Monday, May 14, 2018

This Is My Toothbrush

While I was at school for sesshin, as always, we had a daily work period, during which I cleaned bathrooms, an absolute pleasure when the alternative is sitting perfectly still on a hard folding chair. We had every kind of weather. The day we arrived, it was brilliantly sunny and 84 degrees. In the course of the week, there was a ferocious windstorm and dust storm that blew a skylight off the top of the zendo so that leaves came in. It rained briefly and heavily one morning. It snowed! One night when it was terribly windy, a roommate of mine who is very tiny put her arm through mine as we staggered in the dark back to our sleeping quarters.

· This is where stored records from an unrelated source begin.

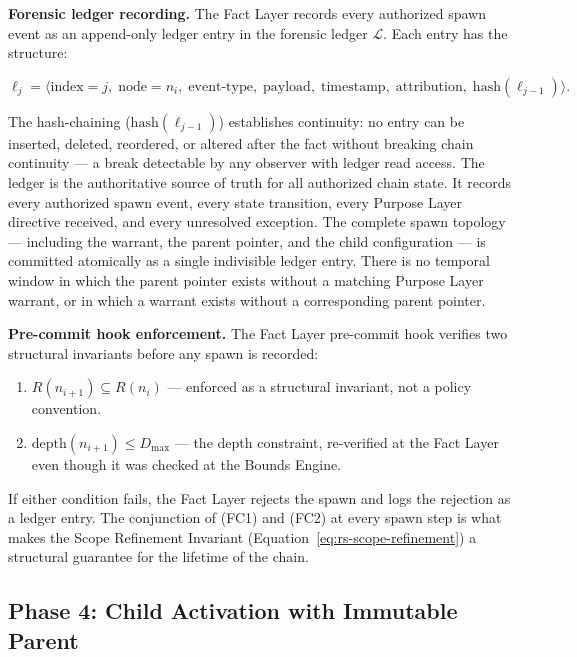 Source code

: \medskip
\noindent\textbf{Forensic ledger recording.} The Fact Layer records every authorized spawn event as an append-only ledger entry in the forensic ledger $\mathcal{L}$. Each entry has the structure:

\begin{equation}
\ell_j = \bigl\langle
\text{index}=j,\;
\text{node}=n_i,\;
\text{event-type},\;
\text{payload},\;
\text{timestamp},\;
\text{attribution},\;
\text{hash}(\ell_{j-1})
\bigr\rangle .
\label{eq:rs-ledger-entry}
\end{equation}

The hash-chaining ($\text{hash}(\ell_{j-1})$) establishes continuity: no entry can be inserted, deleted, reordered, or altered after the fact without breaking chain continuity — a break detectable by any observer with ledger read access. The ledger is the authoritative source of truth for all authorized chain state. It records every authorized spawn event, every state transition, every Purpose Layer directive received, and every unresolved exception. The complete spawn topology — including the warrant, the parent pointer, and the child configuration — is committed atomically as a single indivisible ledger entry. There is no temporal window in which the parent pointer exists without a matching Purpose Layer warrant, or in which a warrant exists without a corresponding parent pointer.

\medskip
\noindent\textbf{Pre-commit hook enforcement.} The Fact Layer pre-commit hook verifies two structural invariants before any spawn is recorded:

\begin{enumerate}
    \item[(FC1)] $R(n_{i+1}) \subseteq R(n_i)$ — enforced as a structural invariant, not a policy convention.
    \item[(FC2)] $\text{depth}(n_{i+1}) \leq D_{\max}$ — the depth constraint, re-verified at the Fact Layer even though it was checked at the Bounds Engine.
\end{enumerate}

If either condition fails, the Fact Layer rejects the spawn and logs the rejection as a ledger entry. The conjunction of (FC1) and (FC2) at every spawn step is what makes the Scope Refinement Invariant (Equation~\ref{eq:rs-scope-refinement}) a structural guarantee for the lifetime of the chain.

\subsection{Phase 4: Child Activation with Immutable Parent}

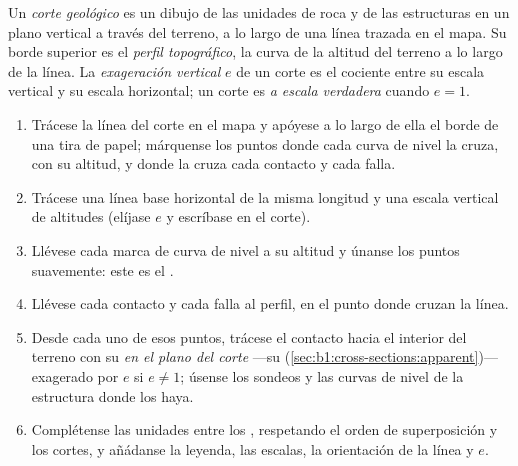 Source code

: \begin{definition}\label{def:b1:cross-sections:section}
Un \emph{corte geológico} es un dibujo de las unidades de roca y de las
estructuras en un plano vertical a través del terreno, a lo largo de una línea trazada en el mapa.
Su borde superior es el \emph{perfil topográfico}, la curva de la altitud
del terreno a lo largo de la línea. La \emph{exageración vertical} $e$
de un corte es el cociente entre su escala vertical y su escala horizontal; un corte es
\emph{a escala verdadera} cuando $e = 1$.
\end{definition}

\begin{method}\label{met:b1:cross-sections:construct}
\begin{enumerate}
  \item Trácese la línea del corte en el mapa y apóyese a lo largo de ella el borde de una tira de
        papel; márquense los puntos donde cada curva de nivel la cruza, con su altitud, y donde la
        cruza cada contacto y cada falla.
  \item Trácese una línea base horizontal de la misma longitud y una escala vertical de altitudes
        (elíjase $e$ y escríbase en el corte).
  \item Llévese cada marca de curva de nivel a su altitud y únanse los puntos suavemente: este es el
        .
  \item Llévese cada contacto y cada falla al perfil, en el punto donde cruzan la línea.
  \item Desde cada uno de esos puntos, trácese el contacto hacia el interior del terreno con su
         \emph{en el plano del corte} ---su 
        (\cref{sec:b1:cross-sections:apparent})--- exagerado por $e$ si $e \ne 1$; úsense los
        sondeos y las curvas de nivel de la estructura donde los haya.
  \item Complétense las unidades entre los , respetando el orden de superposición y los
        cortes, y añádanse la leyenda, las escalas, la orientación de la línea y $e$.
\end{enumerate}
\end{method}

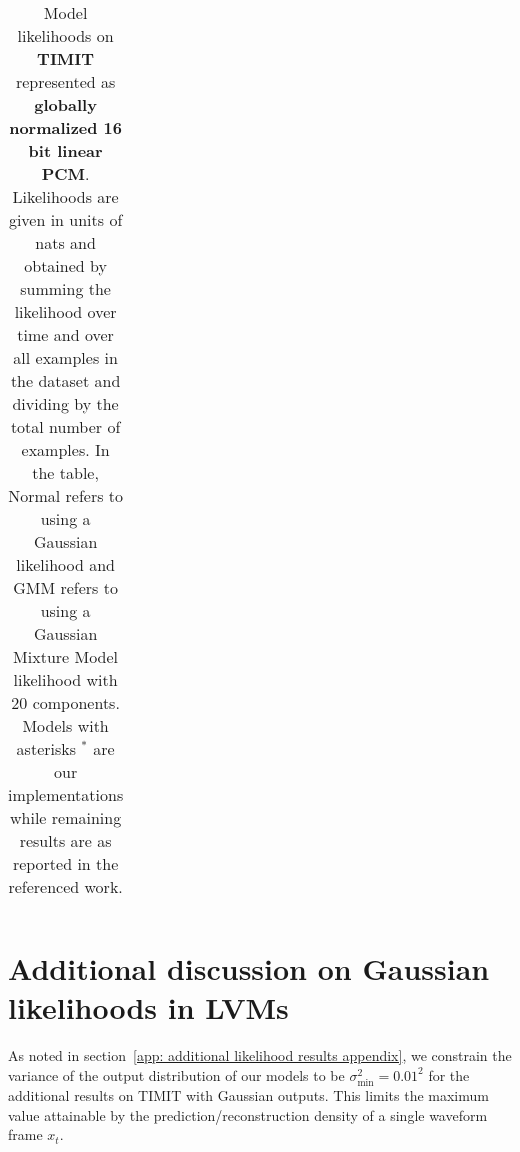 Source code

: \begin{table}[t!]
\begin{tabular}{lll|r}
        \bottomrule
    \end{tabular}
    \caption{
    Model likelihoods on \textbf{TIMIT} represented as \textbf{globally normalized 16 bit linear PCM}. Likelihoods are given in units of nats and obtained by summing the likelihood over time and over all examples in the dataset and dividing by the total number of examples. In the table, Normal refers to using a Gaussian likelihood and GMM refers to using a  Gaussian Mixture Model likelihood with 20 components. Models with asterisks $^*$ are our implementations while remaining results are as reported in the referenced work.
    }
    \label{tab: timit likelihoods gaussian appendix}
\end{table}


\section{Additional discussion on Gaussian likelihoods in LVMs} \label{app: gaussian likelihood unboundedness discussion}
As noted in section~\cref{app: additional likelihood results appendix}, we constrain the variance of the output distribution of our models to be $\sigma^2_\text{min} = 0.01^2$ for the additional results on TIMIT with Gaussian outputs. This limits the maximum value attainable by the prediction/reconstruction density of a single waveform frame $x_t$.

The week was billed as being about the Song of the Jewel Mirror Samadhi, a Zen poem, and each day the teacher leading the sesshin gave a talk about some aspect of this. My favorite two lines in the translation we were using, of which there are many:

Complications are auspicious
Do not resist them


I liked this teacher. When he gave his first talk, he pointed out a scroll he had caused to have hung in the zendo and said, “My talk might not be that good, but I have exquisite taste in scrolls.” Another day he talked about noticing that he was feeling tense while brushing his teeth and how he counseled himself, “This is my toothbrush. These are my teeth. Everything’s cool.”

The two things he said that had the profoundest impact on me were the following. Paraphrasing, he said something like, “We want the entire web of causes and conditions from beginningless time to be different so that our karma will be different so that our elbow won’t itch!” When you put it that way, it does seem ridiculous to object to this or that thing that has arisen, but we—I—do it constantly, about the very smallest things. Pondering this, I got a sense of this vast web mixing, churning, ebbing, flowing, drifting, flowering, becoming. What has arisen in this moment, how could it be otherwise? There is nothing whatsoever to be done about what is already here. The good news is that there is also a vast array of possible responses.

The other thing was the idea of being lazy and of being a fool, like Ryokan, Zen’s “Great Fool”: not having to have a full set of detailed plans, not having to react to every little thing. Going along, just this, just this. How much time I waste thinking about some task I have to do in the future, reviewing a plan which I have reviewed literally 50 times before, and which is also already written down somewhere. So unnecessary. So many moments of life missed. But how splendid that in this very moment, I can be awake again. There is nothing preventing it. I found myself returning to the foundational practice of noting: “Thinking, thinking.” Seeing what is happening is all that is needed. It is not a struggle to achieve any particular state of mind. Awareness itself is the purifying force.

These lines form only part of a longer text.